> **Records for the exercise**
⁂
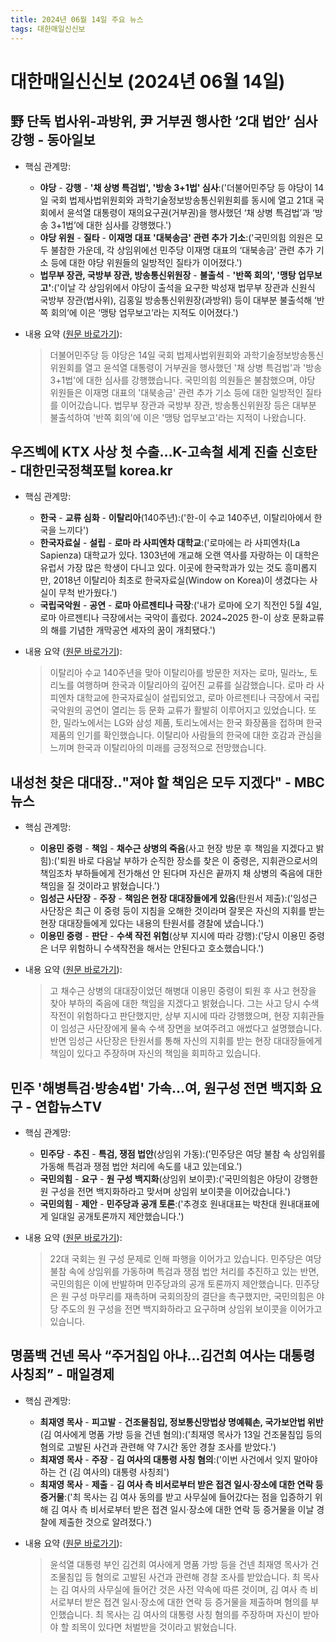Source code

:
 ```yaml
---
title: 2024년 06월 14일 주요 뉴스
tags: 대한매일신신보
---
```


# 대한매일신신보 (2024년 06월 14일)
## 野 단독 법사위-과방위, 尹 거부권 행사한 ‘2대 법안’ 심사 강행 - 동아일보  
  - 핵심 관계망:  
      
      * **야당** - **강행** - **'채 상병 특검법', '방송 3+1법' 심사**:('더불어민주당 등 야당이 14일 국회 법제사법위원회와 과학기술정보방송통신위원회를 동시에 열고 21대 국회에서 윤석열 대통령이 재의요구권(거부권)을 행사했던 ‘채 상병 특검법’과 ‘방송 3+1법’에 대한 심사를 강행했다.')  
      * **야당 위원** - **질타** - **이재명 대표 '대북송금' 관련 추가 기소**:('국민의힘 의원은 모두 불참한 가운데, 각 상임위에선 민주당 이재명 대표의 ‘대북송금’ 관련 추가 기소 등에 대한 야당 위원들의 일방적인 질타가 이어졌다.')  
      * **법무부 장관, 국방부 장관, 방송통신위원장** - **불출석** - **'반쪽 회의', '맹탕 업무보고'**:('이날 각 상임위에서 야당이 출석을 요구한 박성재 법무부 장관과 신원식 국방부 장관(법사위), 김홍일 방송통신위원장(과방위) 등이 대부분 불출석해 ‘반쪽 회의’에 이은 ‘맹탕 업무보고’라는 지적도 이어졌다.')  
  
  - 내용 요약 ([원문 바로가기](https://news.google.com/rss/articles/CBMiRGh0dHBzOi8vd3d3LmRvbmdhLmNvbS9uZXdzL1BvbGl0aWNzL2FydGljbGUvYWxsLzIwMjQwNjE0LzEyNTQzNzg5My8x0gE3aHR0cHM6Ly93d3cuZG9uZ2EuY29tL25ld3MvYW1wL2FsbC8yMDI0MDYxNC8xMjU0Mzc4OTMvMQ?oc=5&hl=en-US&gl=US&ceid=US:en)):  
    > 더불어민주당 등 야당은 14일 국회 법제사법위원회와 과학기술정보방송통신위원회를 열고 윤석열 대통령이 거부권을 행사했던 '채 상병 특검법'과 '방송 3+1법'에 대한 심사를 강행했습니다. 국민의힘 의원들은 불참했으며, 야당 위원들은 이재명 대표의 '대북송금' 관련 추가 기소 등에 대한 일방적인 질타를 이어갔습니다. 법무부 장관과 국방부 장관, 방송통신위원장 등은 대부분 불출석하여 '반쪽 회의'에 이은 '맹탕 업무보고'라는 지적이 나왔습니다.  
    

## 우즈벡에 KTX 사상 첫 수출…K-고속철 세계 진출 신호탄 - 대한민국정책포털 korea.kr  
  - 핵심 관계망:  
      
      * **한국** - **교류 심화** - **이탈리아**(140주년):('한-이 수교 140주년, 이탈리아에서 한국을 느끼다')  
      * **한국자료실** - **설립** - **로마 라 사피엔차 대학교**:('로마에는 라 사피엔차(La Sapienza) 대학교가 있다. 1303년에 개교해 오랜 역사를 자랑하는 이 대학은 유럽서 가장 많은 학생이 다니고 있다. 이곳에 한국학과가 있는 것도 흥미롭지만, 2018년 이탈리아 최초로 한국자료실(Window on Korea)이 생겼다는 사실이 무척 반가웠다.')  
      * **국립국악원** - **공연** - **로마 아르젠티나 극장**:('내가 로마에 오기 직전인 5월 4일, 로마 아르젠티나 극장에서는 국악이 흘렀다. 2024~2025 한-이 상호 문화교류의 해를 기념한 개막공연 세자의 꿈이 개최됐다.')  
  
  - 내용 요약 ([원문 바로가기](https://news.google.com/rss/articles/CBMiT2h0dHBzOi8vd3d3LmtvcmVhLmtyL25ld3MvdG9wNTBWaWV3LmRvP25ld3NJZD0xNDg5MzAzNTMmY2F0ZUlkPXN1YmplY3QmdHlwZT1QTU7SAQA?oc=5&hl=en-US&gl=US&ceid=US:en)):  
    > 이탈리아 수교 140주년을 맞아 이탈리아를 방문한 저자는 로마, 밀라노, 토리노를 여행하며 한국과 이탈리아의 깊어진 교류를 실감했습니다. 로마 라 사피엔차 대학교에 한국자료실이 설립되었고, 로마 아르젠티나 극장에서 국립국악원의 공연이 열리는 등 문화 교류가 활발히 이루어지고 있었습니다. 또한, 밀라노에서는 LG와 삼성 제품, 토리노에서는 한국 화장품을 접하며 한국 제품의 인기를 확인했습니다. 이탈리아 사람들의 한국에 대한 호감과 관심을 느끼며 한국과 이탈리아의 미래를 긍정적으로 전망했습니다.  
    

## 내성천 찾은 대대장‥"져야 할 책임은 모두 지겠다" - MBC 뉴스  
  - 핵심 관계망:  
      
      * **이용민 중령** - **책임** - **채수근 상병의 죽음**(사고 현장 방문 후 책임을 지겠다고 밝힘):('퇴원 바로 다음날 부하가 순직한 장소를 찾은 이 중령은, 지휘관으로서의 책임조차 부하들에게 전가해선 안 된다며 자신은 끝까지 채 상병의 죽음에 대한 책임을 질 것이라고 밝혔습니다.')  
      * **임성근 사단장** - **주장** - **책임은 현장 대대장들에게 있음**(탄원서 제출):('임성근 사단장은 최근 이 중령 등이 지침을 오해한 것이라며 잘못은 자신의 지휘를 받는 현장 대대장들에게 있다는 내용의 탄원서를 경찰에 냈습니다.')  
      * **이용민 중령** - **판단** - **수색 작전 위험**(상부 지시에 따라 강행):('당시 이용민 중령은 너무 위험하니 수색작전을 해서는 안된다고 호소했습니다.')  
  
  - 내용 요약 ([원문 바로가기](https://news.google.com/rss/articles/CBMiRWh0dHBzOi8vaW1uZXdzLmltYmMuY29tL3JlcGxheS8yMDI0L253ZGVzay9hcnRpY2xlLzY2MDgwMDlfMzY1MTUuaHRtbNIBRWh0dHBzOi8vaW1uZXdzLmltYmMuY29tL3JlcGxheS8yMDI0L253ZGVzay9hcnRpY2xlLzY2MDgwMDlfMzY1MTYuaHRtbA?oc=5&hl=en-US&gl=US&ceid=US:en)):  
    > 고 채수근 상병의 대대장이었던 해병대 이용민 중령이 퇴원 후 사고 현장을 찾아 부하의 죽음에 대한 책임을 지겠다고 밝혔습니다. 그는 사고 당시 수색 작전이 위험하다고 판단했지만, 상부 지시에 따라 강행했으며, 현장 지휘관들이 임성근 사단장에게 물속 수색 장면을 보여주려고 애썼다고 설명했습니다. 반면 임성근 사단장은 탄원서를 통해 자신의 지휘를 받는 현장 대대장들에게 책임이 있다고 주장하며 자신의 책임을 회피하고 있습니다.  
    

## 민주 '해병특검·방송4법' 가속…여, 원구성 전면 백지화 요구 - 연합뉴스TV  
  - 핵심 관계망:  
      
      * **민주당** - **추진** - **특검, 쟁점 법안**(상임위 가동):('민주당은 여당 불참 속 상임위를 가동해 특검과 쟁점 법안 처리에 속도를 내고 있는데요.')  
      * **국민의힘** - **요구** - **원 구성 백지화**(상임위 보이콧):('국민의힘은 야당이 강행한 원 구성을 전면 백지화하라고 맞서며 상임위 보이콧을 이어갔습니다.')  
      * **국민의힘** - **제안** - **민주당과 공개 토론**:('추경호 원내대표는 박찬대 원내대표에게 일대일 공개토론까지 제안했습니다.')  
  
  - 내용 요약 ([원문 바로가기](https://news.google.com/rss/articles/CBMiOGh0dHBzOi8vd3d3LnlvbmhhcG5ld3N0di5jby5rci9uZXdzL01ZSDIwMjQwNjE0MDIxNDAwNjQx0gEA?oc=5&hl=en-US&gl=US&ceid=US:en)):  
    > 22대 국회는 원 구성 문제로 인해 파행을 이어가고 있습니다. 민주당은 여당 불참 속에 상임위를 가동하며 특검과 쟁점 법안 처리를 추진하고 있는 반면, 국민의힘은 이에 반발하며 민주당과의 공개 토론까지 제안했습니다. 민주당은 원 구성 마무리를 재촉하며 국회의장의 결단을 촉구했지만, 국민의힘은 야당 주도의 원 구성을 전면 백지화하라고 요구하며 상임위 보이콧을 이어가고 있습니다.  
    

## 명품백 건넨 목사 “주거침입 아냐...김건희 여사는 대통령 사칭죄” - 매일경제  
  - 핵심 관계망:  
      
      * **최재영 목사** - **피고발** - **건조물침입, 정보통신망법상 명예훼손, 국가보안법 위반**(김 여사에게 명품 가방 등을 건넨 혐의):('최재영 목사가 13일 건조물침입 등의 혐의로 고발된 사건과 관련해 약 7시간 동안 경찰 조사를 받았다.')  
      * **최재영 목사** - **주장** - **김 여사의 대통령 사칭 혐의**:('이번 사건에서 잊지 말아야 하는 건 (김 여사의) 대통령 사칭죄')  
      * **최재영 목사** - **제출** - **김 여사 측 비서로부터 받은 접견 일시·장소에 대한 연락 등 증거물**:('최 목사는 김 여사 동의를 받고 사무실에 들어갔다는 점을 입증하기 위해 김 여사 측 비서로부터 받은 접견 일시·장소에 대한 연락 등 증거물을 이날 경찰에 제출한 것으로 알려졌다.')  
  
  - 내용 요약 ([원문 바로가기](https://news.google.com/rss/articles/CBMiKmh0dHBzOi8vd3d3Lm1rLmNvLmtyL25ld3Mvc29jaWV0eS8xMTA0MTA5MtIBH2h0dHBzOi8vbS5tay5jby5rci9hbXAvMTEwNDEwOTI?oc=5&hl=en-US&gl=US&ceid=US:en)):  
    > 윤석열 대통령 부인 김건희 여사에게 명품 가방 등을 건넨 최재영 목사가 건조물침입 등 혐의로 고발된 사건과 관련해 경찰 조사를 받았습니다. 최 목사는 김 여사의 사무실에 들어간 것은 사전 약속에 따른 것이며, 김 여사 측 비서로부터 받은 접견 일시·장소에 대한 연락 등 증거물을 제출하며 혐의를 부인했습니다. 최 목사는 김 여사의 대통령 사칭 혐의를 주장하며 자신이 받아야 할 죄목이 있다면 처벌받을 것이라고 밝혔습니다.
⁂
> **What you are asked to do**
Filtering the entries above by the word "ceid", copy each line that matches.

> **Response area**
  - 내용 요약 ([원문 바로가기](https://news.google.com/rss/articles/CBMiRGh0dHBzOi8vd3d3LmRvbmdhLmNvbS9uZXdzL1BvbGl0aWNzL2FydGljbGUvYWxsLzIwMjQwNjE0LzEyNTQzNzg5My8x0gE3aHR0cHM6Ly93d3cuZG9uZ2EuY29tL25ld3MvYW1wL2FsbC8yMDI0MDYxNC8xMjU0Mzc4OTMvMQ?oc=5&hl=en-US&gl=US&ceid=US:en)):  
  - 내용 요약 ([원문 바로가기](https://news.google.com/rss/articles/CBMiT2h0dHBzOi8vd3d3LmtvcmVhLmtyL25ld3MvdG9wNTBWaWV3LmRvP25ld3NJZD0xNDg5MzAzNTMmY2F0ZUlkPXN1YmplY3QmdHlwZT1QTU7SAQA?oc=5&hl=en-US&gl=US&ceid=US:en)):  
  - 내용 요약 ([원문 바로가기](https://news.google.com/rss/articles/CBMiRWh0dHBzOi8vaW1uZXdzLmltYmMuY29tL3JlcGxheS8yMDI0L253ZGVzay9hcnRpY2xlLzY2MDgwMDlfMzY1MTUuaHRtbNIBRWh0dHBzOi8vaW1uZXdzLmltYmMuY29tL3JlcGxheS8yMDI0L253ZGVzay9hcnRpY2xlLzY2MDgwMDlfMzY1MTYuaHRtbA?oc=5&hl=en-US&gl=US&ceid=US:en)):  
  - 내용 요약 ([원문 바로가기](https://news.google.com/rss/articles/CBMiOGh0dHBzOi8vd3d3LnlvbmhhcG5ld3N0di5jby5rci9uZXdzL01ZSDIwMjQwNjE0MDIxNDAwNjQx0gEA?oc=5&hl=en-US&gl=US&ceid=US:en)):  
  - 내용 요약 ([원문 바로가기](https://news.google.com/rss/articles/CBMiKmh0dHBzOi8vd3d3Lm1rLmNvLmtyL25ld3Mvc29jaWV0eS8xMTA0MTA5MtIBH2h0dHBzOi8vbS5tay5jby5rci9hbXAvMTEwNDEwOTI?oc=5&hl=en-US&gl=US&ceid=US:en)):  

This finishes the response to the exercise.